In 1954, two researchers at Canada's McGill University accidentally discovered how humans learn to repeat behavior that's beneficial to our survival. An electrode implanted in the brain of a rat had slipped from its intended place and had come to rest on the medial forebrain bundle, a group of nerve cells that leads from deep in the brain to the prefrontal cortex. Upon delivering a series of electrical shocks to the electrode, the rat displayed a keen interest in the area of its box it had been exploring when it received the first jolt.
At first, the researchers, James Olds and Peter Milner, believed they found the region of the brain responsible for governing curiosity [source: Linden]. Upon further investigation, Olds and Milner realized that what they'd discovered was the brain's reward center, a system of regions associated with delivering a sense of pleasure in return for certain behaviors like eating and mating. This discovery was revolutionary; it showed that animals, including humans, are equipped to learn through motivation.
But motivation goes both ways. Animals may also be motivated not to repeat a behavior, and one of the great teachers of this lesson is pain.
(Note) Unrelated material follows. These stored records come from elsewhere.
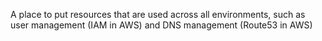 A place to put resources that are used across all environments, such as user management (IAM in AWS) and DNS management (Route53 in AWS)
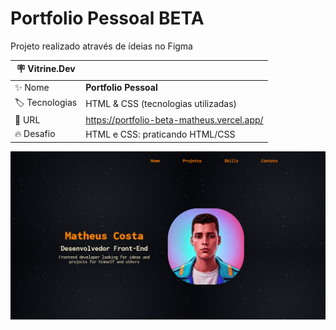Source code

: # Portfolio Pessoal BETA

Projeto realizado através de ídeias no Figma

| :placard: Vitrine.Dev |     |
| -------------  | --- |
| :sparkles: Nome        | **Portfolio Pessoal**
| :label: Tecnologias | HTML & CSS (tecnologias utilizadas)
| :rocket: URL         | https://portfolio-beta-matheus.vercel.app/
| :fire: Desafio     | HTML e CSS: praticando HTML/CSS

<!-- Inserir imagem com a #vitrinedev ao final do link -->
![](https://github.com/SOU-EU-MATHEUS/portfolio-BETA/blob/main/img/capaportfolio.png#vitrinedev)
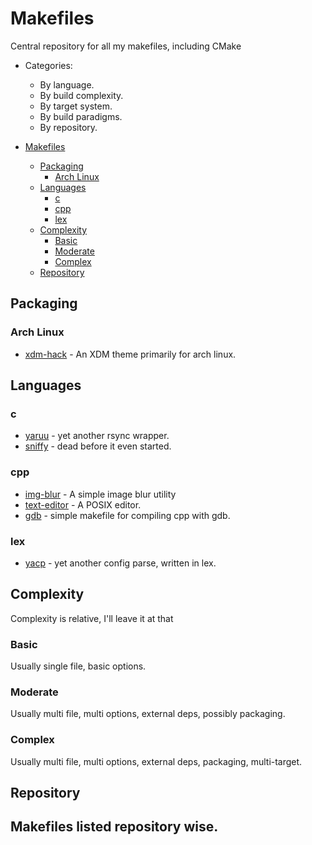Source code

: # Makefiles
Central repository for all my makefiles, including CMake
- Categories:
  - By language.
  - By build complexity.
  - By target system.
  - By build paradigms.
  - By repository.
  
- [Makefiles](#makefiles)
  - [Packaging](#packaging)
    - [Arch Linux](#arch-linux)
  - [Languages](#languages)
    - [c](#c)
    - [cpp](#cpp)
    - [lex](#lex)
  - [Complexity](#complexity)
    - [Basic](#basic)
    - [Moderate](#moderate)
    - [Complex](#complex)
  - [Repository](#repository)

## Packaging
### Arch Linux
- [xdm-hack](https://github.com/aakashhemadri/xdm-hack/blob/master/Makefile) - An XDM theme primarily for arch linux.
## Languages
### c
- [yaruu](https://github.com/aakashhemadri/yaruu/blob/master/CMakeLists.txt) - yet another rsync wrapper.
- [sniffy](https://github.com/aakashhemadri/sniffy/blob/master/Makefile) - dead before it even started.
### cpp
- [img-blur](https://github.com/aakashhemadri/img-blur/blob/develop/cpp/Makefile) - A simple image blur utility
- [text-editor](https://github.com/aakashhemadri/text-editor/blob/master/Makefile) - A POSIX editor.
- [gdb](https://github.com/aakashhemadri/pragma/blob/master/lectures/2019/10/04/gdb/Makefile) - simple makefile for compiling cpp with gdb.
### lex
- [yacp](https://github.com/aakashhemadri/yacp/blob/master/Makefile) - yet another config parse, written in lex.
## Complexity
Complexity is relative, I'll leave it at that
### Basic
Usually single file, basic options.
### Moderate
Usually multi file, multi options, external deps, possibly packaging.
### Complex
Usually multi file, multi options, external deps, packaging, multi-target.
## Repository
Makefiles listed repository wise.
-
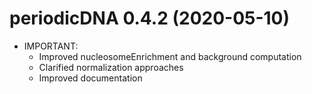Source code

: # periodicDNA 0.4.2 (2020-05-10)  

* IMPORTANT: 
  - Improved nucleosomeEnrichment and background computation
  - Clarified normalization approaches
  - Improved documentation
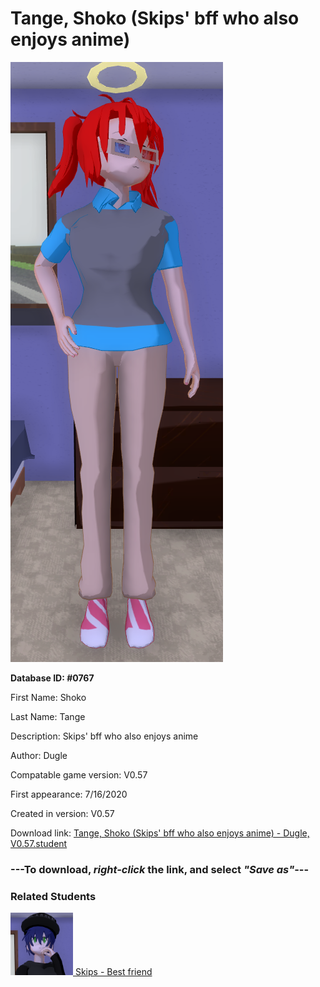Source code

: # Tange, Shoko (Skips' bff who also enjoys anime)

<img src="../../Files/Images/Tange, Shoko (Skips' bff who also enjoys anime).png" title="Tange, Shoko (Skips' bff who also enjoys anime) - Dugle, V0.57">

**Database ID: #0767**

First Name: Shoko

Last Name: Tange

Description: Skips' bff who also enjoys anime

Author: Dugle

Compatable game version: V0.57

First appearance: 7/16/2020

Created in version: V0.57

Download link: <a href="https://raw.githubusercontent.com/Arbiter1223/Daigaku-Gurashi-Custom-Students/master/Files/Student%20Files/Tange%2C%20Shoko%20(Skips'%20bff%20who%20also%20enjoys%20anime)%20-%20Dugle%2C%20V0.57.student">Tange, Shoko (Skips' bff who also enjoys anime) - Dugle, V0.57.student</a>

### ---**To download, _right-click_ the link, and select _"Save as"_**---

### Related Students

<a href="Joplin, Skips (A jerk tsundere with a passion for anime).md"><img src="../../Files/Thumbs/Joplin, Skips (A jerk tsundere with a passion for anime).png" height="100" width="100" title="Joplin, Skips (A jerk tsundere with a passion for anime) - Dugle, V0.57"></a><a href="Joplin, Skips (A jerk tsundere with a passion for anime).md"> Skips - Best friend</a>

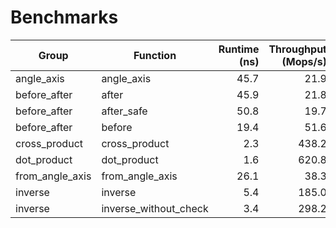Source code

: # Benchmarks

Group | Function | Runtime (ns) | Throughput (Mops/s)
------|----------|-------------:|-------------------:
angle\_axis | angle\_axis |   45.7 |   21.9
before\_after | after |   45.9 |   21.8
before\_after | after\_safe |   50.8 |   19.7
before\_after | before |   19.4 |   51.6
cross\_product | cross\_product |    2.3 |  438.2
dot\_product | dot\_product |    1.6 |  620.8
from\_angle\_axis | from\_angle\_axis |   26.1 |   38.3
inverse | inverse |    5.4 |  185.0
inverse | inverse\_without\_check |    3.4 |  298.2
Early investigation into the nature of pain found it a fairly simple concept. Nociceptors, specialized pain nerve receptors, sense damage or potential damage to tissue through stimuli such as laceration, increased or decreased temperature, crushing, or other modes of injury. This sensation is translated into an electrical impulse, and then travels to the brain where it's experienced as pain. We form memories of these sensations; we learn not to touch a hot stove, to be careful when using a carving knife, to bundle up in the cold. We remember pain in order to learn to avoid detrimental behaviors.
Yet, pain isn't so simple. The experience of pain isn't merely physical; it's also attended by emotional and psychological pain. In tandem, they're known as suffering. The memory of pain may also outlast its benefits as acute pain becomes chronic pain.
Further research has found that the pathways used by pain impulses excite not only the areas of the brain that experience physical sensation, but also those associated with emotion and cognition [source: Chapman]. Pain is not only a physical experience; the association of cognition -- higher awareness -- and emotion attach meaning to the experience of pain. These additional features of pain appear to help humans create more refined memories of a painful experience, which may help keep the person from repeating it in the future [source: Ackerman].
However, the cognitive mind isn't alone in forming memories of pain. Research into the nervous system has found that it can also form memories of pain, which can persist even after tissue removal. The so-called phantom limb phenomenon illustrates how the mind may retain its ability to experience pain, even after the nociceptors are no longer present. Studies show that patients who have undergone amputation tend to experience the phantom limb sensation far more frequently than people missing a limb congenitally [source: Melzack, et al]. Indeed, recent studies have found that the persistence of pain memory can lead to a restructuring of nervous system function. This change can lead to chronic pain, the sensation of pain in a healthy person.
The persistence of the memory of pain that can last beyond its beneficial function has led to research into ways of alleviating chronic pain. Research has shown that the best way to thwart chronic pain is to prevent pain memories from forming in the first place. Anesthesia prevents the conscious mind from forming pain memories during a purposeful injury like surgery. Yet, the nervous system can still form its own pain memories. Medical professionals are finding that analgesics -- drugs that prevent pain in the nervous system -- given to patients before surgery prevent chronic formation of pain memory, which diminishes the development of chronic pain later on [source: Ackerman].